Remember that these investigations are intimidating and exhausting to individuals, so don’t overburden them with questions.
Collecting hard evidence is the job of the lead investigator. Keep records as orderly as possible, cross-referenced by time, type, and severity.
6. Draft a Summary of Findings for the Decision Makers
Once you’ve collected all the evidence, it’s time to analyze it. Sometimes the evidence-gathering stage takes more time than analyzing the evidence, and sometimes the reverse is true.
Pouring through all the documents, revisiting interviews, and having lengthy conversations about the implications of both takes time. Remember that the involved parties will be eagerly awaiting the investigation results, so don’t take too long. Always have the pre-determined timeline in mind when sorting through evidence.
Once you’ve reviewed all the materials, create a summary report for the decision-makers. More often than not, the party conducting the investigation is not the same party that metes out responsive measures based on the investigation results. The separation is to ensure maximal fairness.
Some things to keep in mind when creating the report:
- Corroboration: Which statements and actions were corroborated by multiple individuals?
- Motive: What reason would the accused party have to act in the way they allegedly did, and what motive might the accuser have to lie?
- Past record: Do the accused or the accused parties have past records with the company? Do those records bear on the material under review?
7. Document the Investigation
Documentation may seem like an afterthought, but it’s the most critical part of this process. Documentation includes every piece of evidence produced by the investigation and counseling, discipline, and termination measures taken as a result of the investigation.

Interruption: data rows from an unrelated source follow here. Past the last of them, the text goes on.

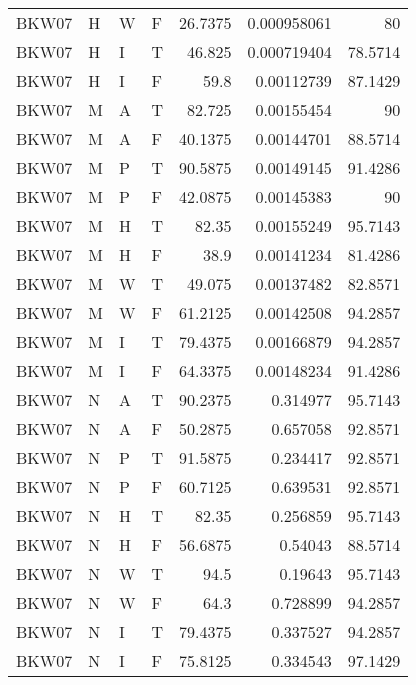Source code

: \begin{table}[htb!]
{\begin{tabular}{llllrrr}
            BKW07    & H     & W     & F          & 26.7375    & 0.000958061 & 80       \\
            BKW07    & H     & I     & T          & 46.825     & 0.000719404 & 78.5714  \\
            BKW07    & H     & I     & F          & 59.8       & 0.00112739  & 87.1429  \\
            BKW07    & M     & A     & T          & 82.725     & 0.00155454  & 90       \\
            BKW07    & M     & A     & F          & 40.1375    & 0.00144701  & 88.5714  \\
            BKW07    & M     & P     & T          & 90.5875    & 0.00149145  & 91.4286  \\
            BKW07    & M     & P     & F          & 42.0875    & 0.00145383  & 90       \\
            BKW07    & M     & H     & T          & 82.35      & 0.00155249  & 95.7143  \\
            BKW07    & M     & H     & F          & 38.9       & 0.00141234  & 81.4286  \\
            BKW07    & M     & W     & T          & 49.075     & 0.00137482  & 82.8571  \\
            BKW07    & M     & W     & F          & 61.2125    & 0.00142508  & 94.2857  \\
            BKW07    & M     & I     & T          & 79.4375    & 0.00166879  & 94.2857  \\
            BKW07    & M     & I     & F          & 64.3375    & 0.00148234  & 91.4286  \\
            BKW07    & N     & A     & T          & 90.2375    & 0.314977    & 95.7143  \\
            BKW07    & N     & A     & F          & 50.2875    & 0.657058    & 92.8571  \\
            BKW07    & N     & P     & T          & 91.5875    & 0.234417    & 92.8571  \\
            BKW07    & N     & P     & F          & 60.7125    & 0.639531    & 92.8571  \\
            BKW07    & N     & H     & T          & 82.35      & 0.256859    & 95.7143  \\
            BKW07    & N     & H     & F          & 56.6875    & 0.54043     & 88.5714  \\
            BKW07    & N     & W     & T          & 94.5       & 0.19643     & 95.7143  \\
            BKW07    & N     & W     & F          & 64.3       & 0.728899    & 94.2857  \\
            BKW07    & N     & I     & T          & 79.4375    & 0.337527    & 94.2857  \\
            BKW07    & N     & I     & F          & 75.8125    & 0.334543    & 97.1429  \\
            \hline
        \end{tabular}
    }{
    }
\end{table}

It can also include sensitivity training provided before or after the incident, relevant promotions or demotions, and more.
Documentation ensures fairness and protects the company moving forward.
8. Terminate the Investigation and Conduct Internal Evaluations
The investigation is free to conclude once the investigators have handed over the summary report. The responsible party will now consider all the evidence, review the summary report, reference them against company policies, and determine appropriate disciplinary action.
On the investigation side, it is a good idea to conduct exit interviews for all those involved internally in executing the investigation. You can use their feedback to fine-tune future investigations.
What Questions Should I Ask in an HR Investigation?
When asking questions to the accused party, the accuser, and witnesses, some questions yield better answers than others. These include:
- What happened, to the best of your recollection?
- Is the incident ongoing, or did it happen once?
- How did you react? Do you have documentation of your reaction?
- Is there any other documentation about the incident we should be aware of?
- Did you discuss the incident with anyone at the time?
- Do you know anyone else who witnessed or was told about the incident?
- How has the incident impacted your work performance and the performances of your peers?
- Have you heard of any other incidents like this happening prior?
- What action do you want the company to take?
- Do you have any other relevant information or questions for us?
Frequently Asked Questions
What Triggers an HR Investigation
Issues in the workplace may trigger an HR investigation, including incidents related to harassment, discrimination, health or safety violations, breach of contract, financial mismanagement, and more. Complaints related to workplace conduct and employment law are under the purview of the human resources department and may require investigation.
Does HR Have To Investigate a Complaint?
National labor laws such as the Americans with Disabilities Act (ADA) and the Occupational Safety and Health Act require an investigation of certain complaints. That includes discrimination claims and claims of workplace safety violations. But not every single complaint requires an investigation.